**What the exercise asks**
Wherever the word "musí" shows up in the data, report the line it sits in.

**Data listing**
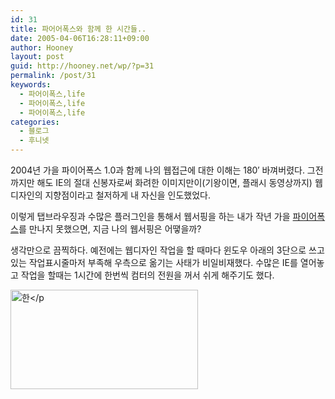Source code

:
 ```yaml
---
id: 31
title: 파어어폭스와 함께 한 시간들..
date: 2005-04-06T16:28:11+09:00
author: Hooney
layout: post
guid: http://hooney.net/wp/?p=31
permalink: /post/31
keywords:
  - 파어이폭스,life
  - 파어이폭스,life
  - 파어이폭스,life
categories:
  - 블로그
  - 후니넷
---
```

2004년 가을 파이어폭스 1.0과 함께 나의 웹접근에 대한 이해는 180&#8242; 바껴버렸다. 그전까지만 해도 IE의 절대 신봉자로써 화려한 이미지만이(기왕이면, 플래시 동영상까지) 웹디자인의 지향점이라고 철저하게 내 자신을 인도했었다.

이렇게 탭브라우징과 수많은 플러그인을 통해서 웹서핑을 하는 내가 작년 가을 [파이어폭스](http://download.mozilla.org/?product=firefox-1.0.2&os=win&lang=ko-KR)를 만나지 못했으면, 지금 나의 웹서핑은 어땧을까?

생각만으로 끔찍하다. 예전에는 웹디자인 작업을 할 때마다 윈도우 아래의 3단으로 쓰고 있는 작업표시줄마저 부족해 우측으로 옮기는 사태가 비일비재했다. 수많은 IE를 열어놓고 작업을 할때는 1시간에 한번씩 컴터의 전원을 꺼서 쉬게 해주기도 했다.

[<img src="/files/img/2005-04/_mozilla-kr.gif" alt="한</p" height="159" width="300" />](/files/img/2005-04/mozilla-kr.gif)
--
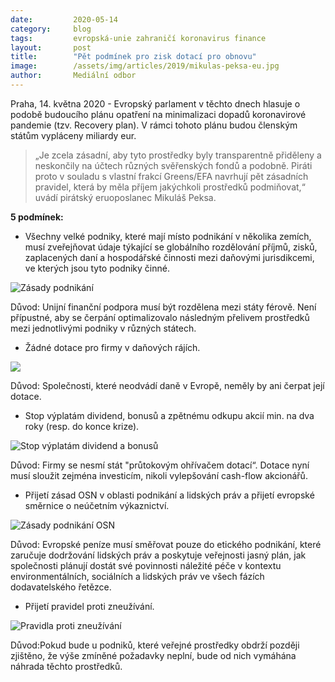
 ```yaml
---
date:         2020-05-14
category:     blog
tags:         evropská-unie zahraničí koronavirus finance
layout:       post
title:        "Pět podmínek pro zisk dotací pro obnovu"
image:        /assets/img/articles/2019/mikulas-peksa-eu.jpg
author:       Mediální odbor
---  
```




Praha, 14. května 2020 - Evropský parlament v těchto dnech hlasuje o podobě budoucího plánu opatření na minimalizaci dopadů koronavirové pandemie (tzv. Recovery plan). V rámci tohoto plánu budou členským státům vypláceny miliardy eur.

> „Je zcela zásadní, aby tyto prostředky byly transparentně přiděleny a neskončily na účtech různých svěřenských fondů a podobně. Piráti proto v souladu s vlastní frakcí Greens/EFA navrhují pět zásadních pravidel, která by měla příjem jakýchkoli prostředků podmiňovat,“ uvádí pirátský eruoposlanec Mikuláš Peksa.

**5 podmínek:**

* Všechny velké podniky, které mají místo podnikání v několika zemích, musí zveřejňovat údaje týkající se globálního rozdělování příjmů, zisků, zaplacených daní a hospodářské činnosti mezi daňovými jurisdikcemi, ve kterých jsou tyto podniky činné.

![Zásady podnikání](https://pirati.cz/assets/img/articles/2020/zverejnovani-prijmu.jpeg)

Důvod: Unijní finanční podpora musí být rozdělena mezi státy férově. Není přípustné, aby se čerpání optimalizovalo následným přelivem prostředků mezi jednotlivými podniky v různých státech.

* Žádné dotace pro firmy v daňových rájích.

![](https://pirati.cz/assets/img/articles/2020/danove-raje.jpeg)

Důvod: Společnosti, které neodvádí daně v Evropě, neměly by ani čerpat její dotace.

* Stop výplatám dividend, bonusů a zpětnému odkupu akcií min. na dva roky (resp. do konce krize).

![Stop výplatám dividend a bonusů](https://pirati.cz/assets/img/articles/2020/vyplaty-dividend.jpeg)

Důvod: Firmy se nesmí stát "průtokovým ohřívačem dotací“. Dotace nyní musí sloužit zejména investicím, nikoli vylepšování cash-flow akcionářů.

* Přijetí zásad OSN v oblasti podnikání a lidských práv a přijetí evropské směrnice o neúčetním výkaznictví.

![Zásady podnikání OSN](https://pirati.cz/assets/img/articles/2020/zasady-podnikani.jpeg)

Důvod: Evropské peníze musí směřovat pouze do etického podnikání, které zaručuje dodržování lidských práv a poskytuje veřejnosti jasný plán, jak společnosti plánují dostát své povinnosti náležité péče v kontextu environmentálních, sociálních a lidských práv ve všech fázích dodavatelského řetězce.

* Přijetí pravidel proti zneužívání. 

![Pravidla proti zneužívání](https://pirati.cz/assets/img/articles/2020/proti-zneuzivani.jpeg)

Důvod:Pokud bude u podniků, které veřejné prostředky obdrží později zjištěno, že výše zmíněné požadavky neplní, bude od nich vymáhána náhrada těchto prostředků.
---
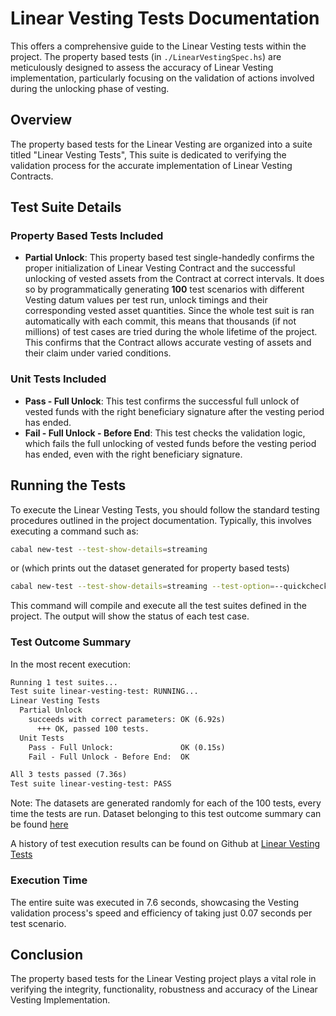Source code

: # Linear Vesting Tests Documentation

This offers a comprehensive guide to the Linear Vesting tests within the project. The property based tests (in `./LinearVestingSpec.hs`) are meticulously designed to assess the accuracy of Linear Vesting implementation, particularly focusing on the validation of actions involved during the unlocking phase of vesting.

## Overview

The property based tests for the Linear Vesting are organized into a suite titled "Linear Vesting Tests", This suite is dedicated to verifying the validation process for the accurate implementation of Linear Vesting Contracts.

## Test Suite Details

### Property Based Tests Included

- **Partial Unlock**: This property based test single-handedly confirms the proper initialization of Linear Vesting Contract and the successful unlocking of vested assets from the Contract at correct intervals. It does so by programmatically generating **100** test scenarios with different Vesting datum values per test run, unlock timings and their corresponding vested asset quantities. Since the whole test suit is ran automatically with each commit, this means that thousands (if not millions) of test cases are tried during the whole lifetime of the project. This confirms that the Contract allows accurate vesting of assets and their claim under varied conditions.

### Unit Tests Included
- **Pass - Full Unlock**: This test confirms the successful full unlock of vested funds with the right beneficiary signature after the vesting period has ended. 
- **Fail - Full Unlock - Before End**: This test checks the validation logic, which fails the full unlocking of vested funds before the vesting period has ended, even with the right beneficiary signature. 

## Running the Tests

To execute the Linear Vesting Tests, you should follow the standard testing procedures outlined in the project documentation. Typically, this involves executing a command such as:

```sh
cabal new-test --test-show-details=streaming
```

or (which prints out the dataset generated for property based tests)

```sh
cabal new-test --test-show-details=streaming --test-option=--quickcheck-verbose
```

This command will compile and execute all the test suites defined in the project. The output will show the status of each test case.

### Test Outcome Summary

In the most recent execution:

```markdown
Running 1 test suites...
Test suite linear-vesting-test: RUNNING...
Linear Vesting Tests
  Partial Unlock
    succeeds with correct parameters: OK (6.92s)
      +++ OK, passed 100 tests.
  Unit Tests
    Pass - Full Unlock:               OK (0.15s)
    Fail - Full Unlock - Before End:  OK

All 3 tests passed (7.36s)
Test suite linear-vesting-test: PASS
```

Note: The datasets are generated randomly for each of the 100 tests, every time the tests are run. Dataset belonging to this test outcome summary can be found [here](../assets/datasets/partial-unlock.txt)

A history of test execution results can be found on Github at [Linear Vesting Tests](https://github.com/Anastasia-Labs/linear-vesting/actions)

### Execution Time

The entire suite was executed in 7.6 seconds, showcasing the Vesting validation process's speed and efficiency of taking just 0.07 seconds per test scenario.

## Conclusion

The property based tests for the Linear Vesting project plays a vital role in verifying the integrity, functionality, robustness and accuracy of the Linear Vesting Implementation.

**Task output**
* Všechny velké podniky, které mají místo podnikání v několika zemích, musí zveřejňovat údaje týkající se globálního rozdělování příjmů, zisků, zaplacených daní a hospodářské činnosti mezi daňovými jurisdikcemi, ve kterých jsou tyto podniky činné.
Důvod: Unijní finanční podpora musí být rozdělena mezi státy férově. Není přípustné, aby se čerpání optimalizovalo následným přelivem prostředků mezi jednotlivými podniky v různých státech.
Důvod: Firmy se nesmí stát "průtokovým ohřívačem dotací“. Dotace nyní musí sloužit zejména investicím, nikoli vylepšování cash-flow akcionářů.
Důvod: Evropské peníze musí směřovat pouze do etického podnikání, které zaručuje dodržování lidských práv a poskytuje veřejnosti jasný plán, jak společnosti plánují dostát své povinnosti náležité péče v kontextu environmentálních, sociálních a lidských práv ve všech fázích dodavatelského řetězce.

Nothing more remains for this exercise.